Marshall Pfahler, a meteorologist with the National Weather Service in St. Louis, said Tuesday the temperature reached an all-time record high for May 9 of 92 degrees in Columbia, an official site for the service. The previous record was set in 1895.
By 3 p.m. Tuesday, another record fell -- when the temperature climbed to 92. The previous record of 91 was set in 1928.
Similar hot temperatures are predicted for today and Thursday.
"We could be dealing with another daily record for (Wednesday)," Pfahler said.
The record high on May 11 is 90, set in 1914.
Another record could fall Thursday. The record for May 12 is 93, set in 1956.
"We're not quite as confident we'll see record high temperatures that day," Pfahler said. "It will be pretty darn close. We're dealing with some afternoon heat index values that are flirting with 100 degrees."
As the heat climbs, people are looking for opportunities to cool down.
Cooling stations are available at the Salvation Army Center of Hope, 927 Jefferson St., and Missouri River Regional Library, 214 Adams St.
Library hours are 9 a.m.-8 p.m. Monday- Thursday, 9 a.m.-6 p.m. Fridays, 9 a.m.-5 p.m. Saturdays, and 1-5 p.m. Sundays.
Hours at the Osage County branch, 22 Library Lane, are 9 a.m.-6 p.m. Monday-Friday and 9 a.m.-1 p.m.
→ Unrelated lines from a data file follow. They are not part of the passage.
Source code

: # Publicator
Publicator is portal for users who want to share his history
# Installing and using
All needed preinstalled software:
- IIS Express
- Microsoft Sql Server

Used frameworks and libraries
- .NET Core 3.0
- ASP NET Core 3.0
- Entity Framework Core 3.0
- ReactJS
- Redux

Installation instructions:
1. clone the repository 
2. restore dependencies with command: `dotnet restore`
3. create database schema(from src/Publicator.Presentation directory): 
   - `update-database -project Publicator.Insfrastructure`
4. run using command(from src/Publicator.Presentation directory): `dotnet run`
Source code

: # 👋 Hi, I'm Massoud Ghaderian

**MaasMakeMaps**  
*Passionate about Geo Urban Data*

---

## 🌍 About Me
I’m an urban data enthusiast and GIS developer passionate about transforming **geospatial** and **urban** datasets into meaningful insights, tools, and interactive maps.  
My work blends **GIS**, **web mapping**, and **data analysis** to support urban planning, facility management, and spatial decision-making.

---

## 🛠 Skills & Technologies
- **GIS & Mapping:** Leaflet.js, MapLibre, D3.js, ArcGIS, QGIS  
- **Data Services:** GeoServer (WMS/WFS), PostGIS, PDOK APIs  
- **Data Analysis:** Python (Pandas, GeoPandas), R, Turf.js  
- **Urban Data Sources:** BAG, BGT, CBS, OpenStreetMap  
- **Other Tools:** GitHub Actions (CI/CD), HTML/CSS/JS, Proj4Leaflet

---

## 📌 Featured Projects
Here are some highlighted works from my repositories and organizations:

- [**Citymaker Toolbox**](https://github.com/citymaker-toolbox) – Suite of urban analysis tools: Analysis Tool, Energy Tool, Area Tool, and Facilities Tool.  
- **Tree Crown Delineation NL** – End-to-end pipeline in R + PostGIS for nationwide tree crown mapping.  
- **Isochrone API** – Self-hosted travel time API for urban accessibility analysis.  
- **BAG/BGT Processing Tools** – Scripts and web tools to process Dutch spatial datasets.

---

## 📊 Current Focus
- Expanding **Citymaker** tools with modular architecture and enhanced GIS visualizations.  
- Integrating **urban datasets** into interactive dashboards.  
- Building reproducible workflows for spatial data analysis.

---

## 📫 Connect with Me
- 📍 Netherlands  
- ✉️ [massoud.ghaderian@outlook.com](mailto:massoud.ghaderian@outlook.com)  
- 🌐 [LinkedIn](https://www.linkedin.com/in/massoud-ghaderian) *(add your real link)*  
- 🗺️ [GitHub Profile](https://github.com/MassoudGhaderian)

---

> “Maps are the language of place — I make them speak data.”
Saturdays.
Brian Vogeler, director of the Center of Hope, said clients hadn't used the cooling station Tuesday.
"Anybody who needs reprieve from the heat is welcome to come in and cool down and have some water," Vogeler said.
The center also offers cots for people to stay on when overnight temperatures are expected to remain high, but only a few people had taken advantage of the cooling cots.
Vogeler pointed out the climbing temperatures are a good reminder to check air conditioners. The Center of Hope turned its air conditioning on early Tuesday for the first time this year, but it only partially worked. Technicians were to repair the rest Tuesday afternoon.
Unfortunately, the heat comes as the Jefferson City Housing Authority completes renovations to cooling systems in Dulle and Hamilton towers -- the low-rent apartment buildings at 10 and 12 Jackson St.
Timing for this heat wave is a challenge, said Michelle Wessler, Jefferson City Housing Authority executive director. The authority just installed a new cooling tower in Dulle Tower, but it's not scheduled to come online until Thursday. The authority also did major renovations in Hamilton Tower, replacing cooling tower pipes that leaked. Work in Hamilton Tower isn't scheduled for completion until Friday.
"There's really nothing at this point we can do until the chillers and the cooling towers get back online," Wessler said. "They're ready to go -- it's just a matter of timing."
Staff at the authority are asking residents to open their windows and use fans to try to cool off.